Yang paling membuat saya ikut sedih, tiba-tiba seorang teman kirim pesan begini:
"Apa aku salah kalo aku ga setuju ama tindakan itu, kok banyak orang sampe segitunya, apa agama aku jelek, tapi hati nurani bilang ga bisa ngejudge ahok ampe segitunya, (bahkan ngejudge salah yang demo pun apa harus nya jangan) ðŸ˜ž sedih" 

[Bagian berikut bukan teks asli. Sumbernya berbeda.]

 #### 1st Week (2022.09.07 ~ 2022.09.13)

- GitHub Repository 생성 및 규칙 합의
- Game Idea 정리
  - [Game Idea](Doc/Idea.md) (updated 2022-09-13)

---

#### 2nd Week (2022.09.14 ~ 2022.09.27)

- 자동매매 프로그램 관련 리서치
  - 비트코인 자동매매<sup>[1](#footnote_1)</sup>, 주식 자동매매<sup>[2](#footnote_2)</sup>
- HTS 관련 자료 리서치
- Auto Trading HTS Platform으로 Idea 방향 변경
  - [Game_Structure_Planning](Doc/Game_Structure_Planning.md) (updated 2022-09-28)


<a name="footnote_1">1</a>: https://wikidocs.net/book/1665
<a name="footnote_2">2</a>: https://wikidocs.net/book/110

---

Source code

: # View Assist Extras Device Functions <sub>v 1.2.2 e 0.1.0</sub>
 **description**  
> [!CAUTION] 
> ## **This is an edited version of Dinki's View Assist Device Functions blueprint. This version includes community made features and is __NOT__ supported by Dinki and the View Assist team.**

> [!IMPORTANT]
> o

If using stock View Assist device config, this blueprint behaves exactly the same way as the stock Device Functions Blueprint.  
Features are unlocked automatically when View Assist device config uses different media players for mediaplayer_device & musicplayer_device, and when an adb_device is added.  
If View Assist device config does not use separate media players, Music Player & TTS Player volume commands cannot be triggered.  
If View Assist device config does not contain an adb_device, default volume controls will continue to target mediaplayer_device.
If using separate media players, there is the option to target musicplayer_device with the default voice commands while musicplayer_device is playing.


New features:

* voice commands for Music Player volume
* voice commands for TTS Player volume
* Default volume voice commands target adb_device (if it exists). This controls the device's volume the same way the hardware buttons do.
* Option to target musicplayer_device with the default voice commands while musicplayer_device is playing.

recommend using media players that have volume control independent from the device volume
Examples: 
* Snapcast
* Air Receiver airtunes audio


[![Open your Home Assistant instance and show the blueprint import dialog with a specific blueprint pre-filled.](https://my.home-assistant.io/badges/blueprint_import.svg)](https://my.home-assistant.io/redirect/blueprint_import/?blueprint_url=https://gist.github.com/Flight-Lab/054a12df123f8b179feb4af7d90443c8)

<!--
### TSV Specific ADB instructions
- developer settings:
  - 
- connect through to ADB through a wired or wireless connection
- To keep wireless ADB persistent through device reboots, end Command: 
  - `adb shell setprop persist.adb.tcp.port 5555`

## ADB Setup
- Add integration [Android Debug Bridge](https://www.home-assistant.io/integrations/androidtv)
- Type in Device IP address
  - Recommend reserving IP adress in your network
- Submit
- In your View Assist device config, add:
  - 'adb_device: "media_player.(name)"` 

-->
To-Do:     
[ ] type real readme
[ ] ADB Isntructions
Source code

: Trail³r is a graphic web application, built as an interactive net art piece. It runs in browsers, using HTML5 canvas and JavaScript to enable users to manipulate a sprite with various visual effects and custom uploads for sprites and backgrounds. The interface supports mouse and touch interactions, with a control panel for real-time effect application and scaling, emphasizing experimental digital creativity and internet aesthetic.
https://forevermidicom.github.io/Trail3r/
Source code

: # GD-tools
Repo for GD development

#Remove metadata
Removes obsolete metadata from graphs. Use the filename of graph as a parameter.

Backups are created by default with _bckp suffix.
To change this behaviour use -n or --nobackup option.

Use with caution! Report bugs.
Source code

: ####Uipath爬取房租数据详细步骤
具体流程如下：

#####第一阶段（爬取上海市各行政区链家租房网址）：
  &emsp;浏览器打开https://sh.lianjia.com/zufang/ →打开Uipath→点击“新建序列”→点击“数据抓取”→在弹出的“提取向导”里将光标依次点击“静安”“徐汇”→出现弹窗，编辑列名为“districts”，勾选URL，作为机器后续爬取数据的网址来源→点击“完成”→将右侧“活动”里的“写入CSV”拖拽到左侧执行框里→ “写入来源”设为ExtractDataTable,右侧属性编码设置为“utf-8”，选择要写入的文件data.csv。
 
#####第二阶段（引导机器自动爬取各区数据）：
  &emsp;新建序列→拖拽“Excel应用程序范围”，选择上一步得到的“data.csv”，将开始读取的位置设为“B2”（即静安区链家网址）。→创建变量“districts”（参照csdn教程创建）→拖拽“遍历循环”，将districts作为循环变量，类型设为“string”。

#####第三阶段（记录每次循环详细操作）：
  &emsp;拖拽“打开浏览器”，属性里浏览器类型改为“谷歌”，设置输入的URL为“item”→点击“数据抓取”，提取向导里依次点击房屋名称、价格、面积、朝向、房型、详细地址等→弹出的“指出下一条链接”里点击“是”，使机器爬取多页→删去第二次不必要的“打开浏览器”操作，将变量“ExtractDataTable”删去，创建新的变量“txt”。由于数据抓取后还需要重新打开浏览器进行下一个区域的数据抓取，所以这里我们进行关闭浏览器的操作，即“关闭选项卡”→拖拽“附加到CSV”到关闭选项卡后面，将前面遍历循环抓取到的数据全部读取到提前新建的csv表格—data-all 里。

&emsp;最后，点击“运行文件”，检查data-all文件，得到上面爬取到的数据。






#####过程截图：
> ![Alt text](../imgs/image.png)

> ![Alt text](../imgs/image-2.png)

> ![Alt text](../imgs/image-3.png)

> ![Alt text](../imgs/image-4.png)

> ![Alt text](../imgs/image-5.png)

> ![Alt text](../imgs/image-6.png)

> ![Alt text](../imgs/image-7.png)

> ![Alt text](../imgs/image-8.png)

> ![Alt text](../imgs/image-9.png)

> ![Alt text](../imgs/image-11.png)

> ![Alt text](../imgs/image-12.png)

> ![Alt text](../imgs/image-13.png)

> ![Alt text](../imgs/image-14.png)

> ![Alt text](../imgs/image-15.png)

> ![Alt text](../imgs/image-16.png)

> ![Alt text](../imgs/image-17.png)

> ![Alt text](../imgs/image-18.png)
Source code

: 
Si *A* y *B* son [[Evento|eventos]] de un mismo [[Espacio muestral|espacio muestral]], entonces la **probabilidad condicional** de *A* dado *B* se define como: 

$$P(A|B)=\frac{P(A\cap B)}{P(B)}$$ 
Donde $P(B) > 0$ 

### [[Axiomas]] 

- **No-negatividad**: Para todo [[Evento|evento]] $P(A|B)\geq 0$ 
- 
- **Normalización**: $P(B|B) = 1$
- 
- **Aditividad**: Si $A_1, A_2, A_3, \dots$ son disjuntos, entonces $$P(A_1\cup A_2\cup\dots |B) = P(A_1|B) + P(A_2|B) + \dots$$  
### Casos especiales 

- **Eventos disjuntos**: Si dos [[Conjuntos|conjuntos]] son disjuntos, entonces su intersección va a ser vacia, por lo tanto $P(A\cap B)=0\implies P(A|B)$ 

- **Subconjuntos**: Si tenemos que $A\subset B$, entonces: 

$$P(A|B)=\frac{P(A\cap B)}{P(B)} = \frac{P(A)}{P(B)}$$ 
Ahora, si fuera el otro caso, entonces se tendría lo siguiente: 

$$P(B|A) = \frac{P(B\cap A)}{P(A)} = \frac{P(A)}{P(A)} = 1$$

Jadi kembali, ke pertanyaan semula, apakah saya jadi memandang Islam itu jelek setelah semua ini? 
Jawabannya tegas: TIDAK. 

Saya harus berterima kasih kepada teman-teman Muslim yang masih berteman baik dengan saya, melalui teman-teman ini membantu saya berdamai juga dengan diri sendiri. Buat saya, pertemanan pribadi hari demi hari dengan mereka adalah 'dakwah' yang paling berarti, dimana saya merasakan damai melalui pertemanan dengan mereka. Bukan kah damai itu bukan sekedar judul, tagar, atau tulisan motivasi, melainkan harus dialami? 

Dalam tulisan ini, saya berulang-ulang menulis tentang hati dan damai dengan diri sendiri. Menurut saya, semua hal buruk di dunia ini terjadi karena kita belum berdamai dengan diri sendiri. Korupsi terjadi karena tidak berhasil bedamai dengan kepuasan diri. Pemerkosaan terjadi karena tidak berhasil berdamai dengan nafsu syahwat diri. Pembunuhan terjadi karena tidak berdamai dengan kedengkian hati. Permusuhan, iri, dendam, sakit hati terjadi karena tidak berdamai dengan harga diri sendiri.

411 adalah aksi damai. Semoga itu benar dan terus berlanjut hari demi hari. Terutama berdamai dengan diri sendiri. 

Jadi bagaimana dengan kamu, sudahkah berdamai dengan diri sendiri?